Members of the Druze community stand near a Druze flag during a rally in the Druze village of Majdal Shams. (photo credit: REUTERS)
Members of the Druze community stand near a Druze flag during a rally in the Druze village of Majdal Shams.
(photo credit: REUTERS)
The current crisis between the Druse in Syria and rebel terrorist groups is showing that Druse across the region are more united than previously thought.
Spread among Syria, Lebanon, Israel and Jordan, the Druse are considered heretics by al-Qaida and Islamic State because of their religion, an offshoot of Islam incorporating elements of other faiths.
Druse are known to support and be loyal to the countries in which they live, but are flexible in whom they support when they sense power may be shifting.
Many Druse, like other minorities in Syria – such as Christians and President Bashar Assad’s Alawite sect – are supporters of the Syrian president because they see him as a protector from the more numerous Sunni masses and jihadist groups.
“Indeed, the Druse are loyal to the country they are living in – whether in Israel, Lebanon or Syria,” Eyal Zisser, an expert on Syria from the Moshe Dayan Center at Tel Aviv University, told The Jerusalem Post on Tuesday.
“A Syrian Druse soldier can serve in the Syrian army and fight an Israeli Druse soldier – they are not fighting against each other, but are serving their respective countries,” he continued.
However, since the threat to the Druse in Syria from Islamic State and the Nusra Front became real, Israeli Druse citizens, as well as Syrian Druse who are not citizens of Israel but reside in the Golan Heights, have united in their call for aid and intervention to save their brethren over the border.
Those in Lebanon have also voiced their support, demonstrating that ethnic cohesion has become more pressing than national ideology.
British sociologist Anthony Smith, in his book The Ethnic Revival, states that “ethnic movements make their claims in virtue of an alleged ‘community of culture,’ in which the members are both united with each other by a shared culture and differentiated from others by the possession of that culture.”

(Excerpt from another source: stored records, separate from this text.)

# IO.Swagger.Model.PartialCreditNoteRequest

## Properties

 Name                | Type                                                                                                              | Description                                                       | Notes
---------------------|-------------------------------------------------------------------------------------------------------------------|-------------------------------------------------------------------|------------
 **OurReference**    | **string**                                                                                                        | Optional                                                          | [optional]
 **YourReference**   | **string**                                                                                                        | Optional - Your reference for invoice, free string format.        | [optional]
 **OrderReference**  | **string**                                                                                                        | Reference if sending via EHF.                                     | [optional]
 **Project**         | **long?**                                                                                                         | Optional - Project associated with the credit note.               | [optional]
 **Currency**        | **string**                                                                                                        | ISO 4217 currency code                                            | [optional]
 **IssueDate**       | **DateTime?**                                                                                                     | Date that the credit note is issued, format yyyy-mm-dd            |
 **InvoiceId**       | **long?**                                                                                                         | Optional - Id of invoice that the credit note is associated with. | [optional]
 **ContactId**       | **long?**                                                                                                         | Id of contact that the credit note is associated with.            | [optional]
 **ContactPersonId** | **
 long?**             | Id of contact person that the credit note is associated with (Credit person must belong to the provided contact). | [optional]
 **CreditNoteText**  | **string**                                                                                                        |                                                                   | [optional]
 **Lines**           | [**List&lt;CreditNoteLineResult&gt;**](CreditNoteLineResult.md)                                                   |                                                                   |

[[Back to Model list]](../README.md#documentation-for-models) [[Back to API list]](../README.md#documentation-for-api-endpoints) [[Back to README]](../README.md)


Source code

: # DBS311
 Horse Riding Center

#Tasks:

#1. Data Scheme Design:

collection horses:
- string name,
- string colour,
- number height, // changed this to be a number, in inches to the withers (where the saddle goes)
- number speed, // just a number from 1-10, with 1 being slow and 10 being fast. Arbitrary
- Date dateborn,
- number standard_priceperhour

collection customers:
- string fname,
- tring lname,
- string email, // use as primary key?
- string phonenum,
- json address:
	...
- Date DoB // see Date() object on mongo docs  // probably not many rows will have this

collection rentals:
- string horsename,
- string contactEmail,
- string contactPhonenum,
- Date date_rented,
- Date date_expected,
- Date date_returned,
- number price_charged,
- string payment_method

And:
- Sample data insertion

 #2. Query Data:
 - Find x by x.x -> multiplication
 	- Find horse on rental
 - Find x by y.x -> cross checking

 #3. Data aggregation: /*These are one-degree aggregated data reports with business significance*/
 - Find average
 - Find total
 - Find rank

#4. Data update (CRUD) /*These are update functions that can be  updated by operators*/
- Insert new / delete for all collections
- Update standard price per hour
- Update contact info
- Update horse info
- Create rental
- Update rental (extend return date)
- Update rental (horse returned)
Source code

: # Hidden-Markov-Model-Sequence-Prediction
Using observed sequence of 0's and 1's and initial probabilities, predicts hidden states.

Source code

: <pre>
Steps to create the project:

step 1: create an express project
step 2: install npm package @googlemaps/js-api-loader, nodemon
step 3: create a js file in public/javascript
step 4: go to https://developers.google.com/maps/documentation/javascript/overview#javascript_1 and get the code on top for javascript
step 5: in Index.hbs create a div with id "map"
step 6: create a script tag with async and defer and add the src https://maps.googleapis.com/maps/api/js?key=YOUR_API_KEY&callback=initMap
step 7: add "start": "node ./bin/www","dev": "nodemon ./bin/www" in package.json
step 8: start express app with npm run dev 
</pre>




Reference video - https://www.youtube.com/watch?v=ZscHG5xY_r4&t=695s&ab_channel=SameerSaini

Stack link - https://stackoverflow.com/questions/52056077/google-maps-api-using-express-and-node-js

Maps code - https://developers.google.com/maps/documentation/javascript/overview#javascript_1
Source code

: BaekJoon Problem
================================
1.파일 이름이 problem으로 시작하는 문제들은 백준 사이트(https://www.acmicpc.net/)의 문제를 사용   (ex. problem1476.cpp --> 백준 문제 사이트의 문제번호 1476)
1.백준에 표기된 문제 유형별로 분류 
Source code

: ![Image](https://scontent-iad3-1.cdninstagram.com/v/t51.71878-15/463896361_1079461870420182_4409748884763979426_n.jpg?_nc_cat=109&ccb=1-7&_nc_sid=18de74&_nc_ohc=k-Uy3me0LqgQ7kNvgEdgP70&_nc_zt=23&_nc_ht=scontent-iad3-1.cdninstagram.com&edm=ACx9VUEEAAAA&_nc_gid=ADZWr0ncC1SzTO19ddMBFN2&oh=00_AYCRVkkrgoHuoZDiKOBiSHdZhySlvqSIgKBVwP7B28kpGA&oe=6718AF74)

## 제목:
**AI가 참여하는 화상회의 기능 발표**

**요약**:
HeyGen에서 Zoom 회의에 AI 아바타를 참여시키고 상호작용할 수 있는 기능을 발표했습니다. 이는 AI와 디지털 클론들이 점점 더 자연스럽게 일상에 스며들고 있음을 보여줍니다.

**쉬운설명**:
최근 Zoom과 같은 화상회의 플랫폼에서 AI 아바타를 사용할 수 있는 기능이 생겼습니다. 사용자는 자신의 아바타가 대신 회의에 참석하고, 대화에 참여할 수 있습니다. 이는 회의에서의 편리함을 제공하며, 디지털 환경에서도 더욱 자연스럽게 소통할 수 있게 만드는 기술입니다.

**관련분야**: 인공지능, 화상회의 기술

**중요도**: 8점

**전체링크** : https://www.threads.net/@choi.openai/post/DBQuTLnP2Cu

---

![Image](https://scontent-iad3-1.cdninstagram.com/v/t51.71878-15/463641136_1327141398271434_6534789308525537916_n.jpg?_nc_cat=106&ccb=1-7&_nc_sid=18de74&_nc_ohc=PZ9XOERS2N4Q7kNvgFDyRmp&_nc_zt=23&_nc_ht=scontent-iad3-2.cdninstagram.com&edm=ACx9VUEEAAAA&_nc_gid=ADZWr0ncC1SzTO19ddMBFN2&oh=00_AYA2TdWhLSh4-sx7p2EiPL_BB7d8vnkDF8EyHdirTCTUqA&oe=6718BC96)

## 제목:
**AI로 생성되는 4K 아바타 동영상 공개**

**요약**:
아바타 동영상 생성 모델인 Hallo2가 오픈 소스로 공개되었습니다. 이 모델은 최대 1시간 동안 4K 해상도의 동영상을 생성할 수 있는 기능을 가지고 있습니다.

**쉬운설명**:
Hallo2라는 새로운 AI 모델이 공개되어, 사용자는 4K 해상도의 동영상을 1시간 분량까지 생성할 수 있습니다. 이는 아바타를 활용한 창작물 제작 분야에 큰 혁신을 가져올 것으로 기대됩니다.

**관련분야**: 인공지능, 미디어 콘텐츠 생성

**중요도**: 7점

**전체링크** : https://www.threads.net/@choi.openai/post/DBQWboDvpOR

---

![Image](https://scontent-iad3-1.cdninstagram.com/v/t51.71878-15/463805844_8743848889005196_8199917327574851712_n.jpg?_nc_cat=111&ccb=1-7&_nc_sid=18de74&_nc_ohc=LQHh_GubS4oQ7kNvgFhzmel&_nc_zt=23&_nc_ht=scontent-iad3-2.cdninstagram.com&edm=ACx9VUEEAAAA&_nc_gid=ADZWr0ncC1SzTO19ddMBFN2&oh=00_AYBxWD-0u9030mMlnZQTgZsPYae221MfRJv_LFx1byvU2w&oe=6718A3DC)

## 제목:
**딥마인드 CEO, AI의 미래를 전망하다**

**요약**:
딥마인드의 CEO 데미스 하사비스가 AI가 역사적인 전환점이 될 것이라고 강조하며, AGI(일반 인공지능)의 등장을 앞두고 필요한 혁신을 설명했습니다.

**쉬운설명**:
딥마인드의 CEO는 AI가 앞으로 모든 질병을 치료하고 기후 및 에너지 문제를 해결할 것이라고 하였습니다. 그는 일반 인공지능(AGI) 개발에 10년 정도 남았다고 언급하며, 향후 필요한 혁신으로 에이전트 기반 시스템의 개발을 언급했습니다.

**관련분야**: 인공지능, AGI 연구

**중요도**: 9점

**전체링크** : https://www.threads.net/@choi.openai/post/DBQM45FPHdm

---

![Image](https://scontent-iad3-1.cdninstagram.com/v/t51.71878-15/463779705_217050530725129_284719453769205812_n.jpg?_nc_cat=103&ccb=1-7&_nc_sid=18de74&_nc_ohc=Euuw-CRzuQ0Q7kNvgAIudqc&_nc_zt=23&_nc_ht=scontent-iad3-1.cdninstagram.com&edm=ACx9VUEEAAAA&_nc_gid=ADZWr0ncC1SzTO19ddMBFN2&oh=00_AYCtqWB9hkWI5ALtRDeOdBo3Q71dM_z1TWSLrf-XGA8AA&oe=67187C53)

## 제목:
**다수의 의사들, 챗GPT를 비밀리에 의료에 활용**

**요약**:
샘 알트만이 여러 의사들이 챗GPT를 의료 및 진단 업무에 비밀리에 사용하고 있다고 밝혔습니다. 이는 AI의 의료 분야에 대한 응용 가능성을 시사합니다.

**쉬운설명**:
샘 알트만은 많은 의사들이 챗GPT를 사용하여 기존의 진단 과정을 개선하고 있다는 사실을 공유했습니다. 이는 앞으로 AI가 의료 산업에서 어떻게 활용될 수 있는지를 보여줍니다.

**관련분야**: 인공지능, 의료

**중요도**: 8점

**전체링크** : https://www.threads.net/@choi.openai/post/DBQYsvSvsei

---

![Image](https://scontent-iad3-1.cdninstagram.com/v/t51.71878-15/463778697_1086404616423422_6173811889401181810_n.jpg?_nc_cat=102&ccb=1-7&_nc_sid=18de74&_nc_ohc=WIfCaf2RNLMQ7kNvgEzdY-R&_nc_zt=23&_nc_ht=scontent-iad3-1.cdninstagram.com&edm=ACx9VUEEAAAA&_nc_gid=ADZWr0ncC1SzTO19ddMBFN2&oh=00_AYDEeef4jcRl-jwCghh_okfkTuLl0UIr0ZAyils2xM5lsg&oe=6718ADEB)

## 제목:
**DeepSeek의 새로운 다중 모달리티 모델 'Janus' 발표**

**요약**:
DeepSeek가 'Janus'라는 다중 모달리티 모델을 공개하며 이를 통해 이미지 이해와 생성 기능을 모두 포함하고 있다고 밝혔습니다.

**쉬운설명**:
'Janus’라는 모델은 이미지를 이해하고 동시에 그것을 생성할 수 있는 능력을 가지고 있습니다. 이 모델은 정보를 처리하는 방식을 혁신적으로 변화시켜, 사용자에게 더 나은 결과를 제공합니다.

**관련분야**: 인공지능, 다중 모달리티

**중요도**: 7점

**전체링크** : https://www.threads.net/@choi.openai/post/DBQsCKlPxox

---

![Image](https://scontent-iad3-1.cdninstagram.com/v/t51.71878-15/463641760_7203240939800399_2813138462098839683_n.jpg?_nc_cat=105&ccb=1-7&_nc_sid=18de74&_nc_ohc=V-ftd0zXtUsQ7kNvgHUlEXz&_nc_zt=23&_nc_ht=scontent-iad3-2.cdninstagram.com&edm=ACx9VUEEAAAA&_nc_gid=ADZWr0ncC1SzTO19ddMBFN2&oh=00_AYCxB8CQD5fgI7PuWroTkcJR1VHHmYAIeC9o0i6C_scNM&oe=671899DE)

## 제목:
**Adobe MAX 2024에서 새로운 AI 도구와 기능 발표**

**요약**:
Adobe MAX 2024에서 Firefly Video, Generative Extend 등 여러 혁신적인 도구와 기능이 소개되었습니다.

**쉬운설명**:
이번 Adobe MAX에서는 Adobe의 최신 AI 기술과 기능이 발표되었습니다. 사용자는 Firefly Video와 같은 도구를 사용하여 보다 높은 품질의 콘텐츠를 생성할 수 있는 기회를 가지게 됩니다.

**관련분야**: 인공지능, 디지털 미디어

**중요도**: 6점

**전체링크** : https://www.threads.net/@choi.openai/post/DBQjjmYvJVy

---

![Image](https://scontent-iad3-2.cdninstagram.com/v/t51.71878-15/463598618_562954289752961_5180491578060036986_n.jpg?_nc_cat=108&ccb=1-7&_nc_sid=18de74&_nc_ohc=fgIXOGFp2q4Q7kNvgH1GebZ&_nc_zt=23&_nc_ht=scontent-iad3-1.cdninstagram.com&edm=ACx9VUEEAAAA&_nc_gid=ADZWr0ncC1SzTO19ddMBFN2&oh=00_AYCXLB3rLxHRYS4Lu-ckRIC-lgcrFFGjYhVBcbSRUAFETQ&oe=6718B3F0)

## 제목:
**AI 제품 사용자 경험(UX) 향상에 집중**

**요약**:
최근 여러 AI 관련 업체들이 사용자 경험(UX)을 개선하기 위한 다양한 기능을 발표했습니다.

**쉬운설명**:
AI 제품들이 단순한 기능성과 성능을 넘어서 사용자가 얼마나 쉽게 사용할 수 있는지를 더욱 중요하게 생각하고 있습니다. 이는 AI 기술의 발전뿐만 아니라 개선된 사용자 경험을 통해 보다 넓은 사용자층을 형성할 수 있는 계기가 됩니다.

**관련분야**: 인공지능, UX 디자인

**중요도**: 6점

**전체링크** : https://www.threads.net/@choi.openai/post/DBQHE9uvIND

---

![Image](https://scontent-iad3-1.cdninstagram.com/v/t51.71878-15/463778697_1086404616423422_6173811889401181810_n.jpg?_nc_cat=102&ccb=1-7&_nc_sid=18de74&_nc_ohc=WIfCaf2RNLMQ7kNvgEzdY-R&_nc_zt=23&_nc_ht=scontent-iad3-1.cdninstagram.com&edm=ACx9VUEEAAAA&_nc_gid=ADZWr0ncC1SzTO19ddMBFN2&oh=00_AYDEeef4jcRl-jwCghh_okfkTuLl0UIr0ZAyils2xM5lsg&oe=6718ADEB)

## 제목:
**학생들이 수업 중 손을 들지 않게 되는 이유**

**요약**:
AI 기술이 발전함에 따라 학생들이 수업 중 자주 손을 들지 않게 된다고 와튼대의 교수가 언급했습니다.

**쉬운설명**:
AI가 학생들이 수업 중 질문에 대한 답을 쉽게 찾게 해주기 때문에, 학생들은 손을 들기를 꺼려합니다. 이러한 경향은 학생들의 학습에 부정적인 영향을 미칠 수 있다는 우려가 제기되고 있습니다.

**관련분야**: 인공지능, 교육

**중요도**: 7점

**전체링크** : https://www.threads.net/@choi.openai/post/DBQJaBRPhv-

For example, in the First Lebanon War, said Zisser, Christians clashed with the local Druse, leading all the rest of the Druse to rally to their defense.
In other words, all members of the extended Druse community come together against outside threats.
“In this case, there is a threat to the Druse ethnic group, and since this comes from radical Islamists that the world has rallied against, it makes it even easier for the Druse to unite,” said Zisser.
“For an ethnic group that has successfully survived for so many years, they know to be loyal to the local ruler,” while at the same time “maintaining ethnic cohesion.”
They were able to deal with the Ottoman Empire, the French Mandate, and so on, Zisser added, comparing them to Jews who fought on both sides of the 1982 Falklands War between Argentina and Britain, or for various sides in World War I.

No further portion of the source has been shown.